What is R6?
A student writes:
Dear Dr. Patt,
I have been trying to get started on Programming Assignment 4. I have a
doubt regarding User Stack Pointer (USP) and Supervisor stack pointer
(SSP). In appendix A, it has been mentioned that R6 contains the value
of USP in user mode and the value of SSP in supervisor mode. I am
little confused about this since R6 is a general purpose register and
we have
been using it in our assembly programs. Since it contains the value of
USP during user mode (if i am not wrong it is the mode in which our
assembly code runs), how can we use it during assembly coding.
Won't it change the
value of R6 and we will not be able to access the USP ?
Thanks
<<name withheld to protect the student who could be seeing double>>
R6 is one of the 8 registers accessible to the program that is running.
Some programs are written by users that will run without privilege, and
some programs are written by programmers (such as o/s programmers) that
will run as part of the operating system.
We could in fact have two sets of registers, one for unprivileged code
and one for privileged code. Indeed, some ISAs (or microarchitectures,
at least do).
On a context switch, we save all the registers anyway.
Since R6 is usually used as the stack pointer, some ISAs take the position
that for security purposes it is really better (and it is) to have separate
stacks for user code and privileged code. It is not absolutely necessary,
but it can prevent some sloppy coding providing security holes.

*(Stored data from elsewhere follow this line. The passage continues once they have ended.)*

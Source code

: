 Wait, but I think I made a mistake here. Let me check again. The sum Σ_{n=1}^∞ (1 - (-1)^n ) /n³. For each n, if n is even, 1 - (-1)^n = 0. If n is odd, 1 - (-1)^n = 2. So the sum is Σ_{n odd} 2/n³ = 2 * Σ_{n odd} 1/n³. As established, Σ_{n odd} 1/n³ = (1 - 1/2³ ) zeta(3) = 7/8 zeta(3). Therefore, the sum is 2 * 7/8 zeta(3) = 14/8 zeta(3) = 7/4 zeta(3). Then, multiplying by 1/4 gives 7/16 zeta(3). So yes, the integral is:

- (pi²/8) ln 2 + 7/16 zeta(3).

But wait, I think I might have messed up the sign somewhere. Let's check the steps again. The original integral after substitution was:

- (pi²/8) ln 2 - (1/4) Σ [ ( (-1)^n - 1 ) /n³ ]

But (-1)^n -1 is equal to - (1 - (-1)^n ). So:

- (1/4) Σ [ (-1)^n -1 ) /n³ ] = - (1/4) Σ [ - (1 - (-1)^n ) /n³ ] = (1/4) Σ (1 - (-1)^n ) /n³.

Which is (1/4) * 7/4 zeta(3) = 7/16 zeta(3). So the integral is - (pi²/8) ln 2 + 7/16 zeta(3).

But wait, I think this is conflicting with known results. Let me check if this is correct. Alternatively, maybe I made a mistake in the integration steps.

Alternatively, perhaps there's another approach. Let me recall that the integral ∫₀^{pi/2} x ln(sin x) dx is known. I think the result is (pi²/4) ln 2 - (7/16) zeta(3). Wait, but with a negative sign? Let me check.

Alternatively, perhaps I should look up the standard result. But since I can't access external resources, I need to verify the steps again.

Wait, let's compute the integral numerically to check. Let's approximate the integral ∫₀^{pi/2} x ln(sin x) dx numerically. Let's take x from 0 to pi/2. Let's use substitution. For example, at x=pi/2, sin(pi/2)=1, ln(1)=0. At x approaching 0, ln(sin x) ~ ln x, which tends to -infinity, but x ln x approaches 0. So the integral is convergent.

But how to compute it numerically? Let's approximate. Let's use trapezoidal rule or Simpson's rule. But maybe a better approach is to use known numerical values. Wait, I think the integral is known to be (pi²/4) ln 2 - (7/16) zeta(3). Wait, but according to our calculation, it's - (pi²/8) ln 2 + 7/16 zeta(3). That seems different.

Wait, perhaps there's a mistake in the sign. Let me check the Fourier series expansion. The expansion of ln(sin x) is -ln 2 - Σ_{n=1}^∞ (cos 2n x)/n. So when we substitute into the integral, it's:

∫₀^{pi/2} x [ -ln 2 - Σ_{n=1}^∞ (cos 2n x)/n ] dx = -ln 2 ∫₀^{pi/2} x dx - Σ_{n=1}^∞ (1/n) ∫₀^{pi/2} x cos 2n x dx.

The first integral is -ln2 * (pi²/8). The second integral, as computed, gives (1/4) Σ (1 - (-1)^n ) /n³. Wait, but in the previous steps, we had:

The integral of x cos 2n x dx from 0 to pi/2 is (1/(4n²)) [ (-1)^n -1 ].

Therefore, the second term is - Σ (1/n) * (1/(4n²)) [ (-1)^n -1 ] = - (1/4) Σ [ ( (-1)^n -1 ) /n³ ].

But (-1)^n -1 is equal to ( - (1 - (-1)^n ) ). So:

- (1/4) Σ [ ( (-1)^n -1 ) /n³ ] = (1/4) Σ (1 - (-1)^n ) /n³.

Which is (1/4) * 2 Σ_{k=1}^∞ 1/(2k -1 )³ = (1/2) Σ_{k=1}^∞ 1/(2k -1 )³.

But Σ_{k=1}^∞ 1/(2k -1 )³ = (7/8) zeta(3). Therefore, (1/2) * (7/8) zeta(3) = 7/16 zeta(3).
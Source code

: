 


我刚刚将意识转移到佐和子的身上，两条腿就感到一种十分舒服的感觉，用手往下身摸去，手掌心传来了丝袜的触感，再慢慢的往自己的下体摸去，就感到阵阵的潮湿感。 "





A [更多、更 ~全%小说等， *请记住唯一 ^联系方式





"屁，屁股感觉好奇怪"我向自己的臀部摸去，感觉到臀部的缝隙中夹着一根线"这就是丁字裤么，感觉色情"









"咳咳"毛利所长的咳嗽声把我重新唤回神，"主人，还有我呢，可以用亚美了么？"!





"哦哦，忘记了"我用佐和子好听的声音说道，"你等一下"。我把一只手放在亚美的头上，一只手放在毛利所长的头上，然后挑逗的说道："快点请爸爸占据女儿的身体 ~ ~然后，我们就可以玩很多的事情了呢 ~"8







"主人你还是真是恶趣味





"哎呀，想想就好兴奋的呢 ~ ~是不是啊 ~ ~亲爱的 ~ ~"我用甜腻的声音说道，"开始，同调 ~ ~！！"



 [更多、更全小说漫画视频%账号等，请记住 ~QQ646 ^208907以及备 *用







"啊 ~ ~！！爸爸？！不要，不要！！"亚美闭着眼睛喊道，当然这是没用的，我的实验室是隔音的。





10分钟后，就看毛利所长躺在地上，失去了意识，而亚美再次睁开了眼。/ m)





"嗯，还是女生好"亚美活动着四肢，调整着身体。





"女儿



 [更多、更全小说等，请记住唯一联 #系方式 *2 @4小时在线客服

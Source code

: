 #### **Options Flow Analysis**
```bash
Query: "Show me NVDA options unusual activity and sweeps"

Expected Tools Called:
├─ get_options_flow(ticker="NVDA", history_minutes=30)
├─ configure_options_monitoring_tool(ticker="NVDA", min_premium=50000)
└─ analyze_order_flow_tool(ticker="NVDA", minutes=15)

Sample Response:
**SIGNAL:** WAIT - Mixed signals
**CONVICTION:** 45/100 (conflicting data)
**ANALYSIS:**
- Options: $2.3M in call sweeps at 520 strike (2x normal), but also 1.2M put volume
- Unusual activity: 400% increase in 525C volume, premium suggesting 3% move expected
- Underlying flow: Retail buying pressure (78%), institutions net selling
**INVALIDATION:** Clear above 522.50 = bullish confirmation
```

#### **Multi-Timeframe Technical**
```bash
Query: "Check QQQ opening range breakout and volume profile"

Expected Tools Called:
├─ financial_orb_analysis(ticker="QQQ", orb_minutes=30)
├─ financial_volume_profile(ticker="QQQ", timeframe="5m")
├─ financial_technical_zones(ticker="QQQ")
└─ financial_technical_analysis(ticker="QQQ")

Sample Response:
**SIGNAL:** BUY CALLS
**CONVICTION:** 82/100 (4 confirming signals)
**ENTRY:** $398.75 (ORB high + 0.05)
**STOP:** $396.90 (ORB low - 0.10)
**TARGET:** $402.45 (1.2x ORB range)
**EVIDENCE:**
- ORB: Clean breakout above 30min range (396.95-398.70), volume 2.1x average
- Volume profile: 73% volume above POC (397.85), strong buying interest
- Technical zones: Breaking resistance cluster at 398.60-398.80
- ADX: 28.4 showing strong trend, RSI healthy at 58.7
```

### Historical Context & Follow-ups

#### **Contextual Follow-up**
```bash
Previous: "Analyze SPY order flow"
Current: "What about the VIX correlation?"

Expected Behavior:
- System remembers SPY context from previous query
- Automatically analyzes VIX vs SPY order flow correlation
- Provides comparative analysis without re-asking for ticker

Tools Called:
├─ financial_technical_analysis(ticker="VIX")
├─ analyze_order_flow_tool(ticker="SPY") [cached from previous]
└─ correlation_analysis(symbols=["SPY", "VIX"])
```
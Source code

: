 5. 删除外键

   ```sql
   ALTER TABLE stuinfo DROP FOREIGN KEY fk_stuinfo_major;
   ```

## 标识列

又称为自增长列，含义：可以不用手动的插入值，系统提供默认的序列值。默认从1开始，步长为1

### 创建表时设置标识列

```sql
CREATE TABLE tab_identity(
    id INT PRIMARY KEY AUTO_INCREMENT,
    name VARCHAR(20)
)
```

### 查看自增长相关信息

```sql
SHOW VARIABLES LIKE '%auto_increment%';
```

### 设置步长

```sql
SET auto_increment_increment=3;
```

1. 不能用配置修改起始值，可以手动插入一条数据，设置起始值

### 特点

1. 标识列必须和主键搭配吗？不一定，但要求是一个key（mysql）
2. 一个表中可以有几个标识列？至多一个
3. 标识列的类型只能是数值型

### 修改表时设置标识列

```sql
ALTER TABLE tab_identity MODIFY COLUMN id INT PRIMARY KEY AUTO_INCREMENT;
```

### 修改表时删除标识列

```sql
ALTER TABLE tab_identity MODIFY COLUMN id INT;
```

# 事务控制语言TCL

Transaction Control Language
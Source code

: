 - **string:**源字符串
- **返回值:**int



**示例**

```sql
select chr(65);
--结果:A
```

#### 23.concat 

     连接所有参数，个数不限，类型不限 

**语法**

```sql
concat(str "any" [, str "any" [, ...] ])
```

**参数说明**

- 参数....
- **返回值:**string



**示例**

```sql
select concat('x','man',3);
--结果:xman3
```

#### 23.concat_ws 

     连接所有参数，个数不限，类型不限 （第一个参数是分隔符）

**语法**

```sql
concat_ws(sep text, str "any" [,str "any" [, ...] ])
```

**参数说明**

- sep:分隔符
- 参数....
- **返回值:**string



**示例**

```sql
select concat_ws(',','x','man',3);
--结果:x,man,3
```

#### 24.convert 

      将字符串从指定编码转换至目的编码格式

I decided to adopt this approach for the LC-3b. Ergo, two stack pointers,
USP and SSP. When user code is running (privilege bit = 1), R6 means USP.
When system code is running (privilege bit =0), R6 means SSP. Your job:
when you are moving from one privilege mode to the other, it is important
to save the value of R6 from the old mode and load R6 with the value from
the new mode.
Does that help? If not, please ask the TAs or me.